Mean effect sizes for changes in microparasite density due to helminth coinfection, according to whether the helminth limits resource availability (here, host RBCs) for the microparasite. Data from 54 coinfection experiments were metaanalyzed to assess whether changes in peak microparasite density depended on helminth-induced RBC limitation (means ± bootstrapped 95% C.I. shown). Each pair of parasite species was identified a priori as possessing potential or no potential for RBC limitation (see Methods). RBC-limiting coinfection tended to decrease microparasite density, whereas microparasite density was increased when helminth coinfection did not impose RBC limitation for the microparasite.

Fig. 3.

Helminth-induced alterations in microparasite-specific immunity as a predictor of microparasite density effect size.
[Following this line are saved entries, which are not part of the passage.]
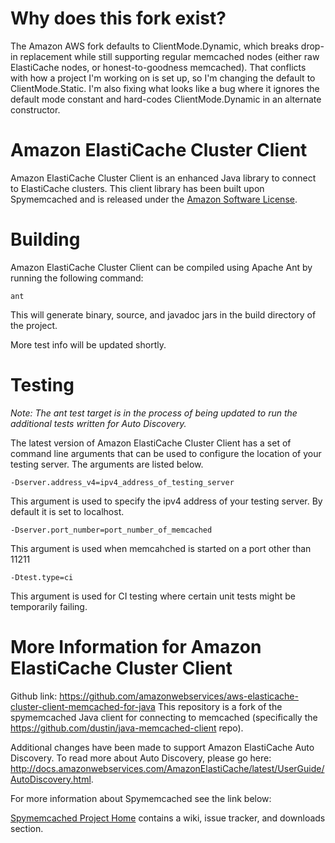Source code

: # Why does this fork exist?

The Amazon AWS fork defaults to ClientMode.Dynamic, which breaks drop-in replacement while still supporting regular memcached nodes (either raw ElastiCache nodes, or honest-to-goodness memcached). That conflicts with how a project I'm working on is set up, so I'm changing the default to ClientMode.Static. I'm also fixing what looks like a bug where it ignores the default mode constant and hard-codes ClientMode.Dynamic in an alternate constructor.

# Amazon ElastiCache Cluster Client

Amazon ElastiCache Cluster Client is an enhanced Java library to connect to ElastiCache clusters. This client library has been built upon Spymemcached and is released under the [Amazon Software License](http://aws.amazon.com/asl/).

# Building

Amazon ElastiCache Cluster Client can be compiled using Apache Ant by running the following
command:

    ant

This will generate binary, source, and javadoc jars in the build
directory of the project.

More test info will be updated shortly.

# Testing

_Note: The ant test target is in the process of being updated to run the additional tests written for Auto Discovery._

The latest version of Amazon ElastiCache Cluster Client has a set of command line arguments
that can be used to configure the location of your testing server. The
arguments are listed below.

    -Dserver.address_v4=ipv4_address_of_testing_server

This argument is used to specify the ipv4 address of your testing
server. By default it is set to localhost.

    -Dserver.port_number=port_number_of_memcached

This argument is used when memcahched is started on a port other than
11211

    -Dtest.type=ci

This argument is used for CI testing where certain unit tests might
be temporarily failing.

# More Information for Amazon ElastiCache Cluster Client
Github link: https://github.com/amazonwebservices/aws-elasticache-cluster-client-memcached-for-java
This repository is a fork of the spymemcached Java client for connecting to memcached (specifically the https://github.com/dustin/java-memcached-client repo).

Additional changes have been made to support Amazon ElastiCache Auto Discovery. To read more about Auto Discovery, please go here: http://docs.amazonwebservices.com/AmazonElastiCache/latest/UserGuide/AutoDiscovery.html.

For more information about Spymemcached see the link below:

[Spymemcached Project Home](http://code.google.com/p/spymemcached/)
contains a wiki, issue tracker, and downloads section.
IFN-γ is a potent immunological molecule involved in defense against microparasites. Metaanalysis of data from 14 experiments revealed a negative relationship between microparasite density and IFN-γ effect sizes induced by helminth coinfection (point estimate ± variance shown). The greater the helminth-induced reduction in microparasite-specific production of IFN-γ, the greater the increase in microparasite density. Host genotype [analyzed with A/J (gray triangle) omitted: tested for effects of C57BL/6 (filled diamonds) versus BALB/c (open diamonds) genotype] did not explain the pattern, and the pattern remained significant even when the data point at the bottom right was excluded from analysis.

Fig. 4.

Conceptual diagram of a unified bottom-up/top-down ecological framework within which to analyze helminth–microparasite coinfection. Helminth-induced changes in immunity or resource availability (in gray region) have effects on microparasite density (in white region) that correspond to top-down and bottom-up ecological processes. For example, decreased production of the cytokine IFN-γ reduced top-down control, as evidenced by the increased density of microparasites (see Fig. 3). At the same time, decreased RBC density enhanced bottom-up control, as evidenced by the decreased density of microparasites requiring that cell type (see Fig. 2). The solid arrows correspond to these scenarios. However, how helminth-induced changes in immunity and resource availability might interact to shape microparasite populations is unknown, as represented by dashed lines. For example, in cases in which immunity fails to explain observed microparasite densities, might resource limitation be operating? In biomedicine, the two lines of inquiry are virtually never pursued together, whereas the science of ecology provides a conceptual and statistical/mathematical framework in which to understand interactions between bottom-up and top-down processes (represented by the ecological toolbox). Ecology may thus be able to explain and predict a wider range of coinfection outcomes than biomedical subdisciplines have yet managed, including cases in which helminth coinfection does not alter microparasite density or does so in apparently counterintuitive ways.